Last Updated September 2021

Private banks: Major international brands benefited from a flight to quality following market disruption, increasing their share of net new money. Sub-scale brands are likely to rationalize footprint, consolidation of smaller players will increase as scale becomes more important in all areas of the market regardless of geography or focus (UHNW, Swiss Private, etc).

Robo-advisers: New investors have turned to robo-advisers in greater numbers in the crisis. The US robo-advice industry is estimated to be $1tn at the end 2020, a marked increase in investor market share. The higher AUM gives major players within it the scale to be profitable and compete with even the largest traditional wealth managers, small scale robo-advisers are being acquired. Managing and retaining new investors will be a major challenge, as highlighted by Robinhood's IPO.

Financial advice firms: Independent wealth managers will need to quickly embrace digital channels and help their typically older and less technologically savvy clients adapt to the new remote era. Consolidation is expected to increase following this crisis, particularly as the need for a full suite of digital engagement tools becomes apparent in the 'new normal.'

Brokerage: Online brokerages fare well in crisis as there is ample opportunity for earning fees as investors chop and change their portfolios in light of market volatility, a prolonged recession is more of a concern. Pressure on commission rates (particularly for equity trades) will continue as investors increasingly expect near zero costs. Consolidation will continue as ever greater economies of scale are needed.
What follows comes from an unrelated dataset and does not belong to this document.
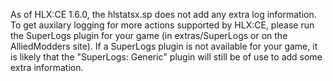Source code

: As of HLX:CE 1.6.0, the hlstatsx.sp does not add any extra log information. To get auxilary logging for more actions supported by HLX:CE, please run the SuperLogs plugin for your game (in extras/SuperLogs or on the AlliedModders site). If a SuperLogs plugin is not available for your game, it is likely that the "SuperLogs: Generic" plugin will still be of use to add some extra information.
Asset managers: While volatile markets make for difficult times for investment managers, it also throws up more and new investment opportunities and can show the value of actively managed funds. The costs associated due to coping with COVID-19 will accelerate consolidation in the sector, with a number of major wealth managers buying up specialist asset managers.


IMF has revised its 2020 global GDP forecast to -4.4% from an estimate of -4.9% made in June.
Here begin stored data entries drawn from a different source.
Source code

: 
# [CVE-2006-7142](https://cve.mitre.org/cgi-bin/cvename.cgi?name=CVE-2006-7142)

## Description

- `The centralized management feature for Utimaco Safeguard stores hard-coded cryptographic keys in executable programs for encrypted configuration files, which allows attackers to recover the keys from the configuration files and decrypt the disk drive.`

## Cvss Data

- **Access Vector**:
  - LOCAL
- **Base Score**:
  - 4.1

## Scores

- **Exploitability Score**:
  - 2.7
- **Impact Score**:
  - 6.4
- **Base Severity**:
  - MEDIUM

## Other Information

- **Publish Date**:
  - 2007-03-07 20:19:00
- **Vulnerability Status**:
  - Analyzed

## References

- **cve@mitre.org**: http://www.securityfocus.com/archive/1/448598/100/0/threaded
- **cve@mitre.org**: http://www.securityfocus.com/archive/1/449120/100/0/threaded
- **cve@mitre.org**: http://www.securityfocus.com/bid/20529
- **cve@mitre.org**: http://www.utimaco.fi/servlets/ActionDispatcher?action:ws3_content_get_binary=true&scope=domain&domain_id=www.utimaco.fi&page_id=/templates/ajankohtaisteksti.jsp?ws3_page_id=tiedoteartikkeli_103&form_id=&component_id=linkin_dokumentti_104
The global economy is estimated to contract by 4.2% in 2020 and bounce back by 5.3% in 2021.

Impact of Covid-19 on equity indices

- SECTOR IMPACT: Finance -

Last Updated September 2021

Clinical trial market impact


Trial disruption is leveling off and disrupted trials saw a small dip, with 1,032 trials still disrupted and 579 pharma/biotech companies and contract research organisations associated with disrupted clinical trials.


There are currently 3,414 clinical trials underway for Covid-19, including 172 multinational trialsroboto slab and 2,818 single-country trials.

Tracking the banking and payments sector’s Covid-19 recovery: How has the sector fared in Q2 2021?

The banking and payments sector has emerged as a relatively strong performer in the world economy when it comes to post-pandemic performance in Q2 2021.

Activity levels in the sector were 23.5% higher than they were at the end of 2019, before the pandemic decimated economies across the world. This means that, of the 18 sectors included in the analysis, the banking and payments sector ranks sixth in terms of its latest value for Covid-19 activity recovery.

The healthcare sector saw the highest sector activity levels in Q2 2021 relative to the last quarter of 2019, with the automotive, technology and apparel sectors comprising the rest of the top four.

GlobalData's sector activity metric is a derived from several of the company's research datasets. The composite index is composed using a combination of company level data on job advertisements, deals, stock prices and sentiment analysis across financial filings and news reports. It is a dynamic metric taking in millions of datapoints that can be used to track how strongly different sectors or industries are performing.

We can also delve into the component parts of the index to get a sense of exactly where companies from a given sector are over or underperforming. One of the more traditional measures of tracking performance is through the value of company stocks, which we've grouped together by industry to form a stocks performance index for each. After a dip in Spring 2020, the average sector has been performing above pre-pandemic levels since early August 2020. However, the extent of recovery varies by sector.

Banking and payments stocks generally underperformed the market in the past year, as per the chart above. By 30 June 2021, stocks in these companies - as tracked by GlobalData - were 26.2% above their starting point in October 2019.

Hiring levels are also useful in determining how confident a company is feeling about the months ahead. GlobalData's jobs index tracks job openings across thousands of companies on a daily basis, allowing us to assess that confidence in real-time and gauge which sectors are feeling Covid-19's impact the hardest.

The number of open job advertisements in banking and payments is currently at a higher level compared to most other industries, relative to their pre-pandemic norms. By 20 June 2021, the latest date for which data are available, hiring levels were 86.3% higher than those recorded prior to Covid-19's impact. This means that the banking and payments ranks second out of the 18 sectors analysed when it comes to the recovery of hiring levels.

In addition to jobs and stocks, our composite index also factors deals into account, tracking mergers, acquisitions, private equity and venture capital deals on a daily basis. This, again, can be seen as a good indicator with which to gauge how ambitious companies are feeling, with a greater number of deals indicating a more optimistic outlook.

Relative to pre-pandemic levels, the volume of financial deals in banking and payments has been higher than that of most other industries over the past 19 months.